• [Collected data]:
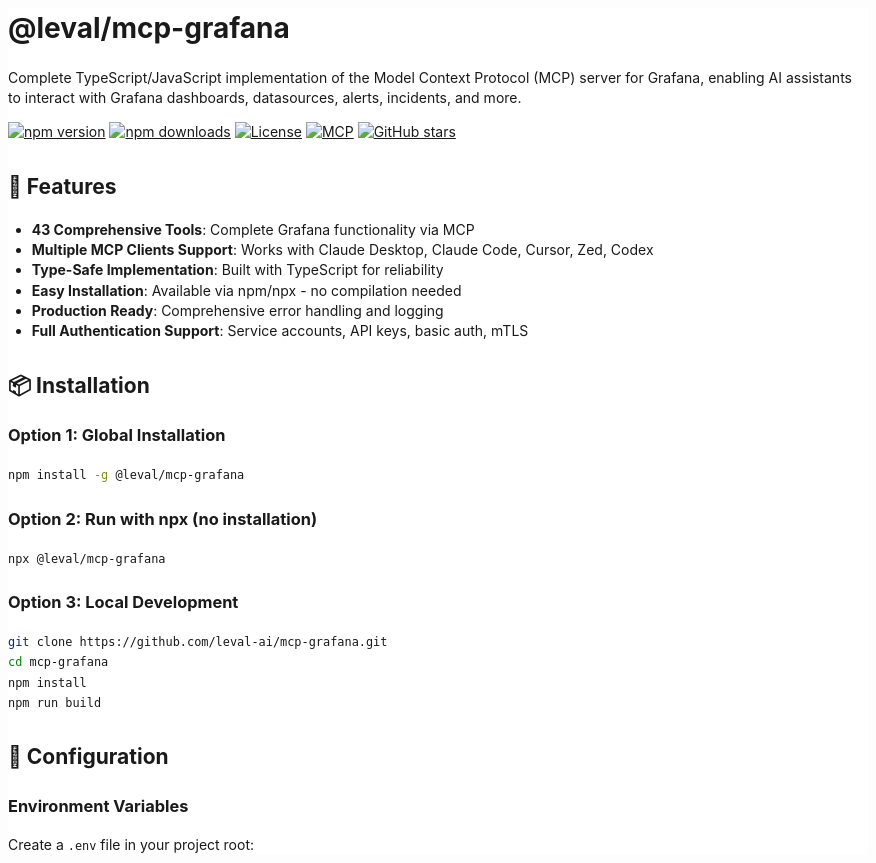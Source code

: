 # @leval/mcp-grafana

Complete TypeScript/JavaScript implementation of the Model Context Protocol (MCP) server for Grafana, enabling AI assistants to interact with Grafana dashboards, datasources, alerts, incidents, and more.

[![npm version](https://img.shields.io/npm/v/@leval/mcp-grafana.svg)](https://www.npmjs.com/package/@leval/mcp-grafana)
[![npm downloads](https://img.shields.io/npm/dm/@leval/mcp-grafana.svg)](https://www.npmjs.com/package/@leval/mcp-grafana)
[![License](https://img.shields.io/badge/License-Apache%202.0-blue.svg)](https://opensource.org/licenses/Apache-2.0)
[![MCP](https://img.shields.io/badge/MCP-1.0-green.svg)](https://modelcontextprotocol.io)
[![GitHub stars](https://img.shields.io/github/stars/leval-ai/mcp-grafana.svg)](https://github.com/leval-ai/mcp-grafana/stargazers)

## 🚀 Features

- **43 Comprehensive Tools**: Complete Grafana functionality via MCP
- **Multiple MCP Clients Support**: Works with Claude Desktop, Claude Code, Cursor, Zed, Codex
- **Type-Safe Implementation**: Built with TypeScript for reliability
- **Easy Installation**: Available via npm/npx - no compilation needed
- **Production Ready**: Comprehensive error handling and logging
- **Full Authentication Support**: Service accounts, API keys, basic auth, mTLS

## 📦 Installation

### Option 1: Global Installation
```bash
npm install -g @leval/mcp-grafana
```

### Option 2: Run with npx (no installation)
```bash
npx @leval/mcp-grafana
```

### Option 3: Local Development
```bash
git clone https://github.com/leval-ai/mcp-grafana.git
cd mcp-grafana
npm install
npm run build
```

## 🔧 Configuration

### Environment Variables

Create a `.env` file in your project root:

• [Aim of the exercise]:
Every line from the one containing "## 🔧 Configuration" through the last line of the entries above must be output exactly. Leave the rest out.

• [Solution to the exercise]:
## 🔧 Configuration

### Environment Variables

Create a `.env` file in your project root:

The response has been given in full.